The online survey measuring abortion attitudes, beliefs, knowledge, stigma and personal characteristics was developed with input from eight national and global experts and statistically weighted to ensure geographic and voting preferences align with Australian averages.
So far, the study found:
· The vast majority of people in Australia support access to abortion care on demand, however 65% of the sample anticipate that people who have an abortion are likely to experience harassment.
· Not supporting abortion is related to frequent religious attendance, conservative values and sexism.
· People most concerned about experiencing negative social consequences related to abortion were more likely to be pro-choice, non-religious, young, not a parent, and politically Left-leaning.

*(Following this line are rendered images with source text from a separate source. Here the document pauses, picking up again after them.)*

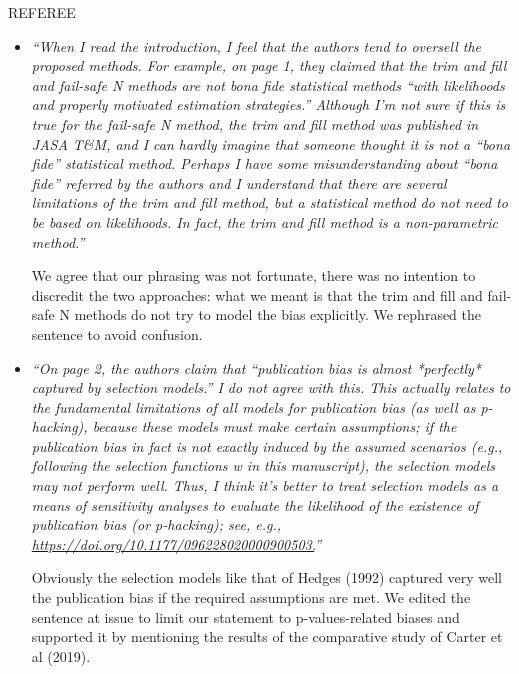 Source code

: \documentclass[11pt]{article}
\begin{document}
\vspace{3cm}

\begin{center}
REFEREE
\end{center}

\begin{itemize}
\item \emph{``When I read the introduction, I feel that the authors tend to oversell the proposed methods. For example, on page 1, they claimed that the trim and fill and fail-safe N methods are not bona fide statistical methods ``with likelihoods and properly motivated estimation strategies.'' Although I'm not sure if this is true for the fail-safe N method, the trim and fill method was published in JASA T\&M, and I can hardly imagine that someone thought it is not a ``bona fide'' statistical method. Perhaps I have some misunderstanding about ``bona fide'' referred by the authors and I understand that there are several limitations of the trim and fill method, but a statistical method do not need to be based on likelihoods. In fact, the trim and fill method is a non-parametric method.''}


We agree that our phrasing was not fortunate, there was no intention to discredit the two approaches: what we meant is that the trim and fill and fail-safe N methods do not try to model the bias explicitly. We rephrased the sentence to avoid confusion.


\item \emph{``On page 2, the authors claim that ``publication bias is almost *perfectly* captured by selection models.'' I do not agree with this. This actually relates to the fundamental limitations of all models for publication bias (as well as p-hacking), because these models must make certain assumptions; if the publication bias in fact is not exactly induced by the assumed scenarios (e.g., following the selection functions w in this manuscript), the selection models may not perform well. Thus, I think it's better to treat selection models as a means of sensitivity analyses to evaluate the likelihood of the existence of publication bias (or p-hacking); see, e.g., \url{https://doi.org/10.1177/096228020000900503.}''}

Obviously the selection models like that of Hedges (1992) captured very well the publication bias if the required assumptions are met. We edited the sentence at issue to limit our statement to p-values-related biases and supported it by mentioning the results of the comparative study of Carter et al (2019).





\end{itemize}
\end{document}
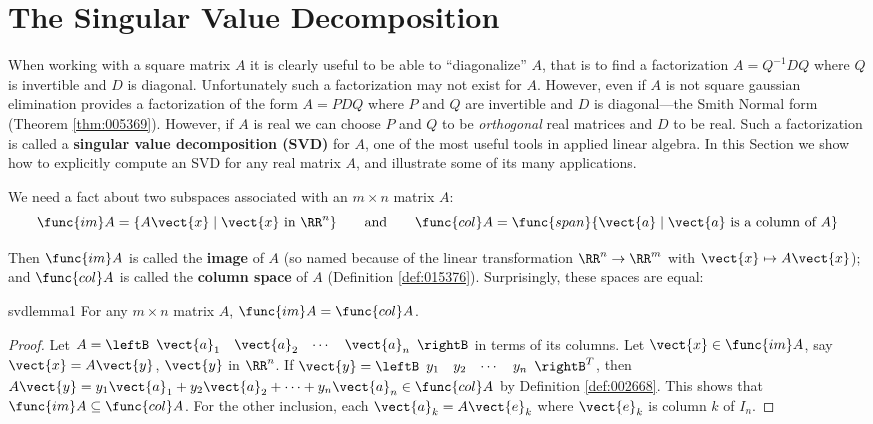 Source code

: 
\section{The Singular Value Decomposition}\label{sec:SVD}

\noindent When working with a square matrix $A$ it is clearly useful to be
able to ``diagonalize'' $A$, that is to
find a factorization $A=Q^{-1}DQ$ where $Q$ is invertible and $D$ is
diagonal. Unfortunately such a factorization may not exist for $A$. However,
even if $A$ is not square gaussian elimination provides a factorization of
the form $A=PDQ$ where $P$ and $Q$ are invertible and $D$ is diagonal---the
Smith Normal form (Theorem \ref{thm:005369}). However, if $A$ is real we can choose $P$ and $Q$ to be \emph{orthogonal} real matrices and $D$ to be real.
Such a factorization is called a \textbf{singular value decomposition (SVD)}
for $A$, one of the most useful tools in applied linear algebra. In this
Section we show how to explicitly compute an SVD for any real matrix $A$,
and illustrate some of its many applications.

We need a fact about two subspaces associated with an $m\times n$ matrix $A$:
\begin{equation*}
\func{im}A=\{A\vect{x}\mid \vect{x} \mbox{ in } \RR^{n}\}\qquad \mbox{and}\qquad \func{col}A=\func{span}\{\vect{a}\mid\vect{a} \mbox{ is a column of }A\}
\end{equation*}

\noindent Then $\func{im}A$ is called the \textbf{image} of $A$ (so
named because of the linear transformation $\RR^{n}\rightarrow \RR^{m}$ with $\vect{x}\mapsto A\vect{x}$); and $\func{col}A$
is called the \textbf{column space} of $A$ (Definition \ref{def:015376}). Surprisingly,
these spaces are equal:

\begin{lemma}{}{svdlemma1}
For any $m\times n$ matrix $A$, $\func{im} A=\func{col} A$.
\end{lemma}

\begin{proof} Let $A=\leftB \begin{array}{cccc} \vect{a}_{1} & \vect{a}_{2} & \cdots & \vect{a}_{n} \end{array}\rightB$ in terms of its columns. Let $\vect{x}\in \func{im} A$, say $\vect{x}=A\vect{y}$, $\vect{y}$ in $\RR^{n}$. If $\vect{y}=\leftB \begin{array}{cccc} y_{1} & y_{2} & \cdots & y_{n}\end{array}\rightB^{T}$, then $A\vect{y}=y_{1}\vect{a}_{1}+y_{2}\vect{a}_{2}+\cdots +y_{n}\vect{a}_{n}\in \func{col} A$ by
Definition \ref{def:002668}. This shows that $\func{im} A\subseteq \func{col}A$.
For the other inclusion, each $\vect{a}_{k}=A\vect{e}_{k}$ where $\vect{e}_{k}$ is column $k$ of $I_{n}$. 
\end{proof}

· People most likely to think the Australian community is anti-abortion were those who attended religious services once a week or more frequently, vote Liberal or National, didn't have an abortion experience, had poor abortion-related knowledge, scored highly on measures of sexism and help anti-abortion attitudes.
Further in-depth interviews with 20 young Australians found many factors affected their anticipation of abortion stigma, including:
· Primary news sources from US social media often augmented their perceptions of Australians' abortion stance.
· Awkwardness or complete denial of the existence of abortion in key settings and people - in school, like the exclusion of abortion from sex ed, in media e.g. with presenters often talking about abortion in unemotional, detached ways, and parents who were awkward to discuss abortion - taught young people abortion is taboo.
· Religious schooling or reliance on parental support and fear of dropping out of education on life prospects impact young people's experience of stigma.
· Media taught them it was contested, and made them fearful because of the combative nature of the debate.
"Some of the protective factors that can help to combat abortion stigma include normalising abortion conversations, at home, at school and in the media, and providing young people with the right information about providing safe and accessible abortion services, their safety, commonality and how to access them," says Ms Vallury.
She also suggests that it's important to address overarching drivers of stigma, such as laws, policies, a lack of abortion services, and social discourse which stereotypes and discriminates against people who have and provide abortions.